- Opening Delimiter -

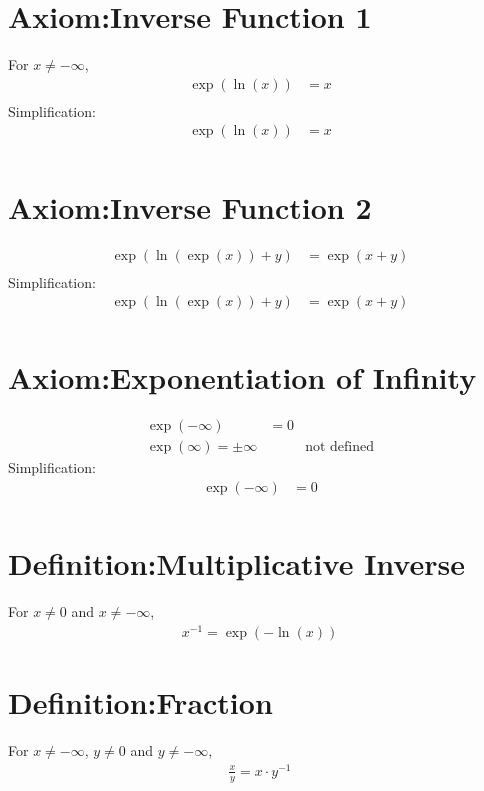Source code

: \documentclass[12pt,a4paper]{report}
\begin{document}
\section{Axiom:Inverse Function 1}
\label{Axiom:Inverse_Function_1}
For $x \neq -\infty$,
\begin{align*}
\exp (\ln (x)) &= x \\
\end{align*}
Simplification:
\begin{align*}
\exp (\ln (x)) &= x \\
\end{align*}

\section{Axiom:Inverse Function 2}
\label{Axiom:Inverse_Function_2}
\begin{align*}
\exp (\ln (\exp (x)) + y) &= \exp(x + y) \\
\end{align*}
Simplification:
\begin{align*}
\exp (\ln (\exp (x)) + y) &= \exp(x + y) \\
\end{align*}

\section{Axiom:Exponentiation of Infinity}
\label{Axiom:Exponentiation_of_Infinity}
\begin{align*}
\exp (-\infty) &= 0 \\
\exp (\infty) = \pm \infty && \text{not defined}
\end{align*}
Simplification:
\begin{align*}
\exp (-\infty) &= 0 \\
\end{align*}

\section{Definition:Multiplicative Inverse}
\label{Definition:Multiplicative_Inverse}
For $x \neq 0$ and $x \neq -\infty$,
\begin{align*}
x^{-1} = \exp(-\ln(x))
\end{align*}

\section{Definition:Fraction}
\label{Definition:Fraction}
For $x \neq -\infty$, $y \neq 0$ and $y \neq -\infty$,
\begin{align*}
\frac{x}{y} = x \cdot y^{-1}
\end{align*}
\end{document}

- Closing Delimiter -

Exercise instructions - Please transcribe every record above exactly as written, leaving out the pictures.

Answer box -
Source code

: \documentclass[12pt,a4paper]{report}
\begin{document}
\section{Axiom:Inverse Function 1}
\label{Axiom:Inverse_Function_1}
For $x \neq -\infty$,
\begin{align*}
\exp (\ln (x)) &= x \\
\end{align*}
Simplification:
\begin{align*}
\exp (\ln (x)) &= x \\
\end{align*}

\section{Axiom:Inverse Function 2}
\label{Axiom:Inverse_Function_2}
\begin{align*}
\exp (\ln (\exp (x)) + y) &= \exp(x + y) \\
\end{align*}
Simplification:
\begin{align*}
\exp (\ln (\exp (x)) + y) &= \exp(x + y) \\
\end{align*}

\section{Axiom:Exponentiation of Infinity}
\label{Axiom:Exponentiation_of_Infinity}
\begin{align*}
\exp (-\infty) &= 0 \\
\exp (\infty) = \pm \infty && \text{not defined}
\end{align*}
Simplification:
\begin{align*}
\exp (-\infty) &= 0 \\
\end{align*}

\section{Definition:Multiplicative Inverse}
\label{Definition:Multiplicative_Inverse}
For $x \neq 0$ and $x \neq -\infty$,
\begin{align*}
x^{-1} = \exp(-\ln(x))
\end{align*}

\section{Definition:Fraction}
\label{Definition:Fraction}
For $x \neq -\infty$, $y \neq 0$ and $y \neq -\infty$,
\begin{align*}
\frac{x}{y} = x \cdot y^{-1}
\end{align*}
\end{document}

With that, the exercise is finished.